▶ _Activity_: Wherever a line below holds the word "Apartment", copy that line.

= = =

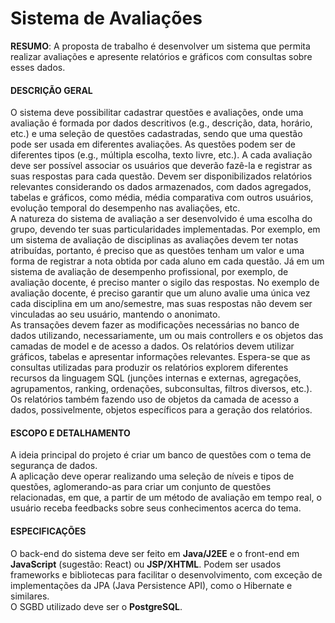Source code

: # Sistema de Avaliações

**RESUMO**: A proposta de trabalho é desenvolver um sistema que permita realizar avaliações e apresente relatórios e gráficos com consultas sobre esses dados.

#### DESCRIÇÃO GERAL
O sistema deve possibilitar cadastrar questões e avaliações, onde uma avaliação é formada por dados descritivos (e.g., descrição, data, horário, etc.) e uma seleção de questões cadastradas, sendo que uma questão pode ser usada em diferentes avaliações. As questões podem ser de diferentes tipos (e.g., múltipla escolha, texto livre, etc.). A cada avaliação deve ser possível associar os usuários que deverão fazê-la e registrar as suas respostas para cada questão. Devem ser disponibilizados relatórios relevantes considerando os dados armazenados, com dados agregados, tabelas e gráficos, como média, média comparativa com outros usuários, evolução temporal do desempenho nas avaliações, etc.  
A natureza do sistema de avaliação a ser desenvolvido é uma escolha do grupo, devendo ter suas particularidades implementadas. Por exemplo, em um sistema de avaliação de disciplinas as avaliações devem ter notas atribuídas, portanto, é preciso que as questões tenham um valor e uma forma de registrar a nota obtida por cada aluno em cada questão. Já em um sistema de avaliação de desempenho profissional, por exemplo, de avaliação docente, é preciso manter o sigilo das respostas. No exemplo de avaliação docente, é preciso garantir que um aluno avalie uma única vez cada disciplina em um ano/semestre, mas suas respostas não devem ser vinculadas ao seu usuário, mantendo o anonimato.  
As transações devem fazer as modificações necessárias no banco de dados utilizando, necessariamente, um ou mais controllers e os objetos das camadas de model e de acesso a dados. Os relatórios devem utilizar gráficos, tabelas e apresentar informações relevantes. Espera-se que as consultas utilizadas para produzir os relatórios explorem diferentes recursos da linguagem SQL (junções internas e externas, agregações, agrupamentos, ranking, ordenações, subconsultas, filtros diversos, etc.). Os relatórios também fazendo uso de objetos da camada de acesso a dados, possivelmente, objetos específicos para a geração dos relatórios.

#### ESCOPO E DETALHAMENTO
A ideia principal do projeto é criar um banco de questões com o tema de segurança de dados.  
A aplicação deve operar realizando uma seleção de níveis e tipos de questões, aglomerando-as para criar um conjunto de questões relacionadas, em que, a partir de um método de avaliação em tempo real, o usuário receba feedbacks sobre seus conhecimentos acerca do tema.

#### ESPECIFICAÇÕES
O back-end do sistema deve ser feito em **Java/J2EE** e o front-end em **JavaScript** (sugestão: React) ou **JSP/XHTML**. Podem ser usados frameworks e bibliotecas para facilitar o desenvolvimento, com exceção de implementações da JPA (Java Persistence API), como o Hibernate e similares.  
O SGBD utilizado deve ser o **PostgreSQL**.
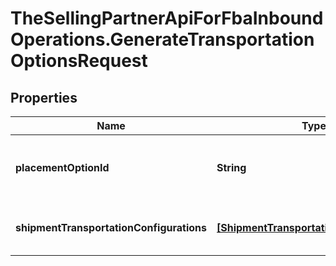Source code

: # TheSellingPartnerApiForFbaInboundOperations.GenerateTransportationOptionsRequest

## Properties

Name | Type | Description | Notes
------------ | ------------- | ------------- | -------------
**placementOptionId** | **String** | The placement option to generate transportation options for. | 
**shipmentTransportationConfigurations** | [**[ShipmentTransportationConfiguration]**](ShipmentTransportationConfiguration.md) | List of shipment transportation configurations. | 


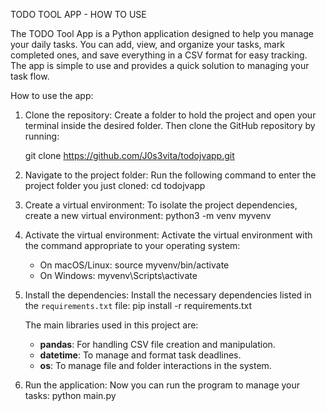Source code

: TODO TOOL APP - HOW TO USE

The TODO Tool App is a Python application designed to help you manage your daily tasks. 
You can add, view, and organize your tasks, mark completed ones, and save everything in a CSV format for easy tracking.
The app is simple to use and provides a quick solution to managing your task flow.

How to use the app:

1. Clone the repository:
    Create a folder to hold the project and open your terminal inside the desired folder.
    Then clone the GitHub repository by running:
   
    git clone https://github.com/J0s3vita/todojvapp.git

3. Navigate to the project folder:
Run the following command to enter the project folder you just cloned:
    cd todojvapp

4. Create a virtual environment:
To isolate the project dependencies, create a new virtual environment:
    python3 -m venv myvenv

5. Activate the virtual environment:
Activate the virtual environment with the command appropriate to your operating system:
    - On macOS/Linux:
        source myvenv/bin/activate
    - On Windows:
        myvenv\Scripts\activate

6. Install the dependencies:
Install the necessary dependencies listed in the `requirements.txt` file:
    pip install -r requirements.txt

   The main libraries used in this project are:
   - **pandas**: For handling CSV file creation and manipulation.
   - **datetime**: To manage and format task deadlines.
   - **os**: To manage file and folder interactions in the system.

7. Run the application:
Now you can run the program to manage your tasks:
    python main.py
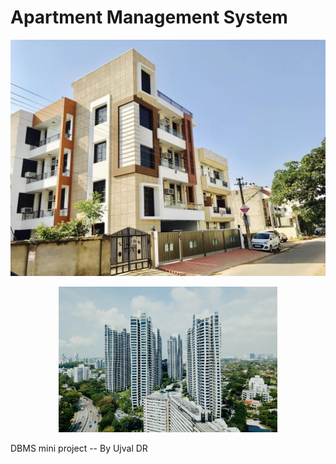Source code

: # Apartment Management System

![alt text](/images/3.jpg)

<p align="center">
  <img src="/images/2.jpg" width="350" height="auto" title="Apartment Management system">
</p>

DBMS mini project -- By Ujval DR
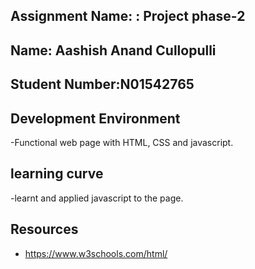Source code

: ## Assignment Name: : Project phase-2

## Name: Aashish Anand Cullopulli

## Student Number:N01542765

## Development Environment

-Functional web page with HTML, CSS and javascript.

## learning curve

-learnt and applied javascript to the page.

## Resources

- https://www.w3schools.com/html/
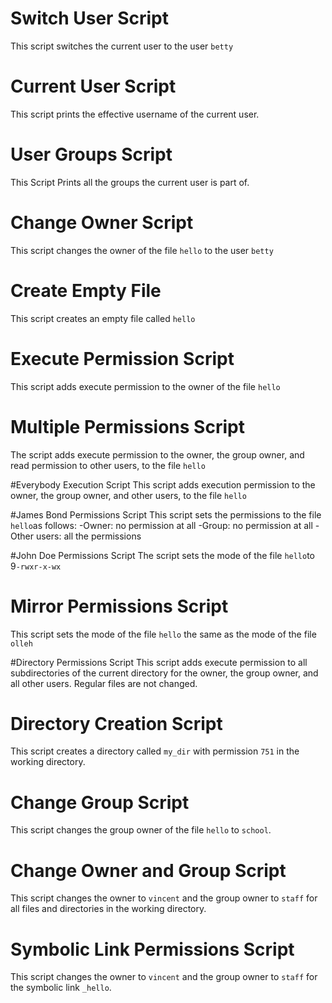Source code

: # Switch User Script
This script switches the current user to the user `betty`

# Current User Script
This script prints the effective username of the current user.

# User Groups Script
This Script Prints all the groups the current user is part of.

# Change Owner Script
This script changes the owner of the file `hello` to the user `betty` 

# Create Empty File
This script creates an empty file called `hello`

# Execute Permission Script
This script adds execute permission to the owner of the file `hello`

# Multiple Permissions Script
The script adds execute permission to the owner, the group owner, and read permission to other users, to the file `hello`

#Everybody Execution Script
This script adds execution permission to the owner, the group owner, and other users, to the file `hello`

#James Bond Permissions Script
This script sets the permissions to the file `hello`as follows:
-Owner: no permission at all
-Group: no permission at all
-Other users: all the permissions

#John Doe Permissions Script
The script sets the mode of the file `hello`to 9`-rwxr-x-wx`

# Mirror Permissions Script
This script sets the mode of the file `hello` the same as the mode of the file `olleh`

#Directory Permissions Script
This script adds execute permission to all subdirectories of the current directory for the owner, the group owner, and all other users. Regular files are not changed.

# Directory Creation Script
This script creates a directory called `my_dir` with permission `751` in the working directory.

# Change Group Script
This script changes the group owner of the file `hello` to `school`.

# Change Owner and Group Script
This script changes the owner to `vincent` and the group owner to `staff` for all files and directories in the working directory.

# Symbolic Link Permissions Script
This script changes the owner to `vincent` and the group owner to `staff` for the symbolic link `_hello`.
 

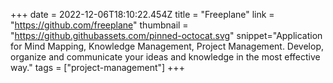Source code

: +++
date = 2022-12-06T18:10:22.454Z
title = "Freeplane"
link = "https://github.com/freeplane"
thumbnail = "https://github.githubassets.com/pinned-octocat.svg"
snippet="Application for Mind Mapping, Knowledge Management, Project Management. Develop, organize and communicate your ideas and knowledge in the most effective way."
tags = ["project-management"]
+++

= = =

▶ _Result of the task_:
: # Apartment Management System
  <img src="/images/2.jpg" width="350" height="auto" title="Apartment Management system">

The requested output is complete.